Para a especialista argentina, “a Índia é um sócio que todos querem ter”. E argumentos não faltam. Ainda que seja um dos protagonistas da onda de autocratização global –o governo do premiê Narendra Modi é considerado por alguns dos principais institutos de pesquisa como pouco democrático–, o país tem surpreendido na seara econômica.
Projeções do Banco Mundial e do FMI apontam que a Índia é a economia que mais cresce no mundo, com projeção de crescimento de 7% neste ano. Apesar da crise econômica global intensificada pela Guerra da Ucrânia e pela alta no preço das commodities, o país se manteve relativamente estável em grande medida devido à demanda doméstica, com o aumento de um consumo interno pujante.
Os exemplos do apetite das empresas com o país crescem. Nesta semana, a Apple abriu suas duas primeiras lojas na Índia. Segundo o provedor de pesquisas Counterpoint, a empresa representa cerca de 6% do mercado local de smartphones –algo em torno de 9,1 milhões de unidades segundo as cifras de 2022 (ou 0,6% da população local). O objetivo é aumentar esses números.

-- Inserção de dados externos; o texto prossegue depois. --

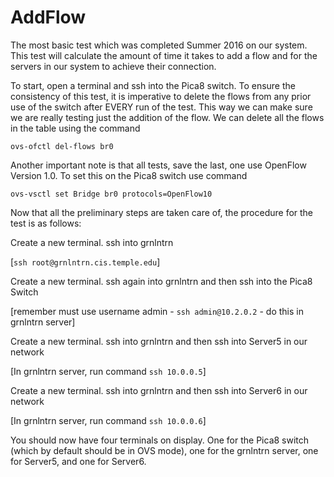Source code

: # AddFlow
The most basic test which was completed Summer 2016 on our system.  This test will calculate the amount
of time it takes to add a flow and for the servers in our system to achieve their connection.

To start, open a terminal and ssh into the Pica8 switch.  To ensure the consistency of this test, it is imperative to
delete the flows from any prior use of the switch after EVERY run of the test.  This way we can make sure we are really 
testing just the addition of the flow.  We can delete all the flows in the table using the command

`ovs-ofctl del-flows br0`

Another important note is that all tests, save the last, one use OpenFlow Version 1.0.  To set this on the Pica8 switch use command

`ovs-vsctl set Bridge br0 protocols=OpenFlow10`

Now that all the preliminary steps are taken care of, the procedure for the test is as follows:

Create a new terminal. ssh into grnlntrn 

[`ssh root@grnlntrn.cis.temple.edu`]

Create a new terminal.  ssh again into grnlntrn and then ssh into the Pica8 Switch 

[remember must use username admin - `ssh admin@10.2.0.2` - do this in grnlntrn server]

Create a new terminal. ssh into grnlntrn and then ssh into Server5 in our network 

[In grnlntrn server, run command `ssh 10.0.0.5`]

Create a new terminal.  ssh into grnlntrn and then ssh into Server6 in our network

[In grnlntrn server, run command `ssh 10.0.0.6`]

You should now have four terminals on display.  One for the Pica8 switch (which by default should be in OVS mode), one for the grnlntrn server, one for Server5, and one for Server6.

E há, claro, o peso na política externa. Como o Brasil, a Índia é membro do Brics. Ao lado das principais economias globais, integra também o G20 –fórum que, aliás, está presidindo hoje de forma rotativa. O país é parte ainda do Quad (chamado pela China de “mini-Otan do Pacífico”) e da centro-asiática Organização de Cooperação de Xangai –fórum que também irá presidir a partir de setembro.
Para se desenvolver de maneira sustentável, o país também terá de colocar na balança o peso da emergência climática. A Índia, afinal, é um dos maiores poluidores globais, sendo responsável por 7% das emissões de carbono –mesma porcentagem que a dos 27 países da União Europeia juntos.
A conta já vem sendo cobrada: as ondas de calor no país são cada vez mais frequentes, intensas e letais, o que sobrecarrega o sistema de saúde, enfraquece a agricultura e, assim, atrasa o desenvolvimento.
E, enquanto lida com os desafios imediatos, Nova Déli também precisa projetar aqueles que são futuros. Daqui a quatro décadas, a Índia enfrentará processo semelhante ao que a China vive hoje: o decréscimo e o envelhecimento populacional.
No caso chinês, a taxa de fecundidade do país –número de filhos por mulher– está hoje em torno de 1,2, quando a média para que haja crescimento é de 2,1. Em partes, o cenário resulta de anos de medidas estatais do regime comunista como a política de filho único. Já no caso indiano, a taxa de fecundidade ainda está em torno de 2.
Pesquisa divulgada nesta quarta-feira (19) pelo Fundo de Populações da ONU mostrou que os indianos, quando comparados a cidadãos de outros seis países, entre eles o Brasil, são os mais preocupados com o tamanho da população e as consequências que isso pode ter. Para 60% dos mil entrevistados indianos, é justamente a economia o setor que mais gera temor no futuro.